The Trouble With Milan
This season the road from the airport lounge to the fashion runway has been particularly short. After the “36 Hour Race” through the London shows, we survived a hectic and hysterical “Fashion Weekend” in Milan, where the calendar of presentations had been collapsed into three days of overlapping shows, impossible delays and events that went way into the night without any breaks for lunch or a sit-down dinner.
“Heritage” was the key word of the weekend — or “maturity” as Suzy Menkes put it in a slightly positive light. It all started with a strong show by Miuccia Prada who shopped deep into her closet and came out with the contemporary version of all her favorite clothes but with new proportions and lots of new fabrics. It continued successfully though the weekend with motorcycle leathers and color at Versace, tailoring and Sicilian lace at Dolce & Gabbana, heavy patchwork and jacquard knitwear at Missoni, sexy animal prints at Cavalli and military camel coats at MaxMara. Not a revolution, but for sure a reasonable evolution toward a more mature understanding of what women need.
But the question remains: Did the condensed calendar help or damage the Italian fashion system?
For sure it did not help the few young or small designers who ended up showing at weird times, and who were forced to scramble to get good models, hair and makeup. A few independent designers with solid businesses and codified style, like Ermanno Scervino and Antonio Marras, are managing to hang in there, but there was not much new talent on display and the scene was not international at all. Francesco Scognamiglio, Marco De Vincenzo, Gabriele Colangelo — all winners of the Vogue New Talent Contest — were some exceptions, but usually in Milan young designers are all at work already for the big companies and they remain assistants for a very long time, before running abroad to spread their wings in Paris (think Stefano Pilati and Riccardo Tisci).
I should say that Milan felt more active and upbeat then usual — maybe because the traffic was stopped for a day in an effort to control the pollution. A few exhibitions, on view in the city’s public galleries, were worth more than a quick drive-by, like the Edo Period show at the Palazzo Reale and the Garbo show at the Triennale. Still, after more than 20 years of dominating the fashion scene with humongous budgets for advertising and individual designers’ events, Milan has not been able to build a fashion museum with a real program or a contemporary art museum worthy of international attention. The life of the city remains provincial, and not in a good sense! I often wonder why tourists and business people like today’s Milan when the Milanese escape their hometown as often as possible!

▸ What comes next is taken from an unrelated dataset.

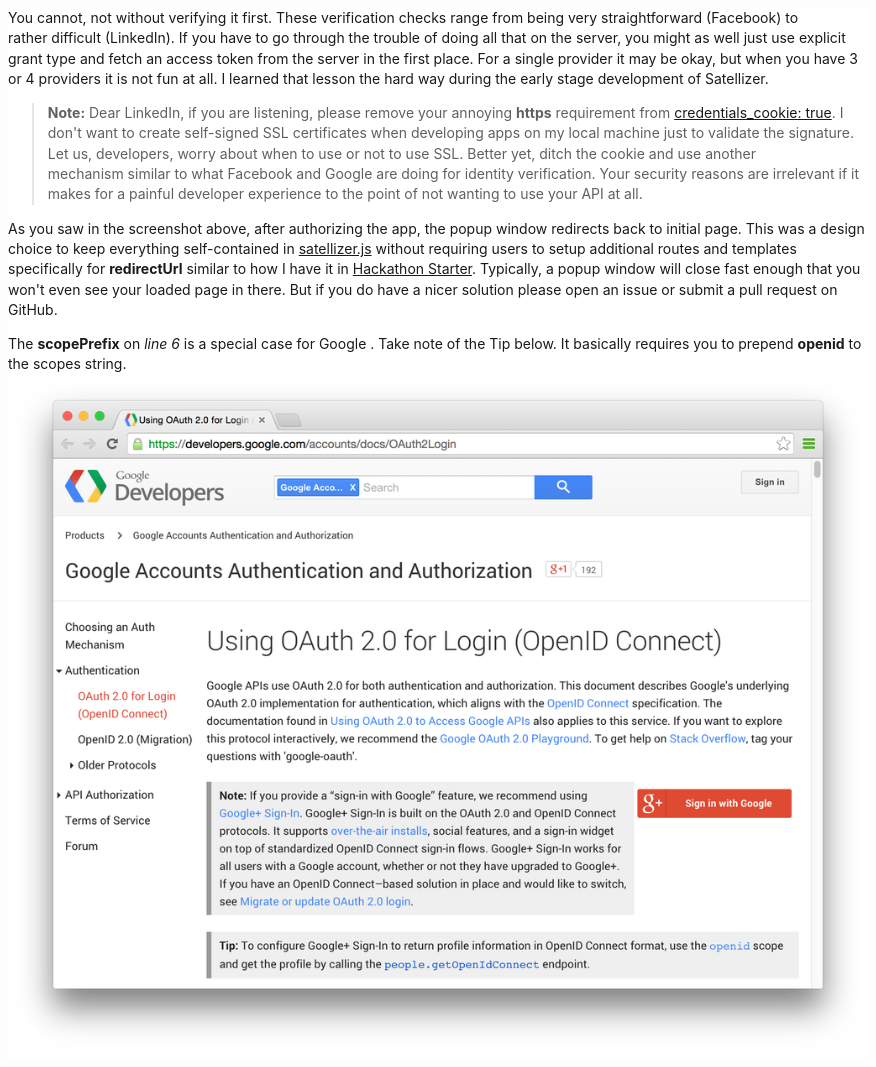 You cannot, not without verifying it first. These verification checks range from being very straightforward (Facebook) to rather difficult (LinkedIn). If you have to go through the trouble of doing all that on the server, you might as well just use explicit grant type and fetch an access token from the server in the first place. For a single provider it may be okay, but when you have 3 or 4 providers it is not fun at all. I learned that lesson the hard way during the early stage development of Satellizer.

> **Note:** Dear LinkedIn, if you are listening, please remove your annoying **https** requirement from [credentials_cookie: true](https://developer.linkedin.com/documents/exchange-jsapi-tokens-rest-api-oauth-tokens). I don't want to create self-signed SSL certificates when developing apps on my local machine just to validate the signature. Let us, developers, worry about when to use or not to use SSL. Better yet, ditch the cookie and use another mechanism similar to what Facebook and Google are doing for identity verification. Your security reasons are irrelevant if it makes for a painful developer experience to the point of not wanting to use your API at all.

As you saw in the screenshot above, after authorizing the app, the popup window redirects back to initial page. This was a design choice to keep everything self-contained in <span style="text-decoration: underline">satellizer.js</span> without requiring users to setup additional routes and templates specifically for **redirectUrl** similar to how I have it in [Hackathon Starter](https://github.com/sahat/hackathon-starter/blob/master/app.js#L163-L164). Typically, a popup window will close fast enough that you won't even see your loaded page in there. But if you do have a nicer solution please open an issue or submit a pull request on GitHub.

The **scopePrefix** on _line 6_ is a special case for Google . Take note of the Tip below. It basically requires you to prepend **openid** to the scopes string.
![Screenshot 2014-10-28 00.56.07](assets/Screenshot-2014-10-28-00.56.07.png)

Does Milan deserve more than a long weekend? Probably. But a lot has to change with or without a different fashion calendar.
The problem with international fashion weeks and their legitimacy is a larger one now that fashion moves so fast and is a full-on entertainment machine. Are biannual fashion shows really the way to present fashion when stores need new merchandise every week? When there are so many collections presented throughout the year, when fragrances and other accessories and products are so important to the life of the brand, what does it mean to run across the planet to see similar collections over and over again every six months?
Shouldn’t we rethink the whole system and have fewer fashion weeks and instead more showroom meetings with buyers and fashion market editors? Shouldn’t designers take more time to really work on ideas and to research new fabrics and shapes and show only when they are ready and have something new to say? Shouldn’t their marketing teams make better use of the budgets for what really is significant to the life of the brand?
This is not just a Milan problem but an international one. It is a good problem because it indicates that we are part of a growing process. Fashion has become more and more important in our culture, and it has to play a more significant role in shaping the future of it. But it does take time. Surely more than a weekend.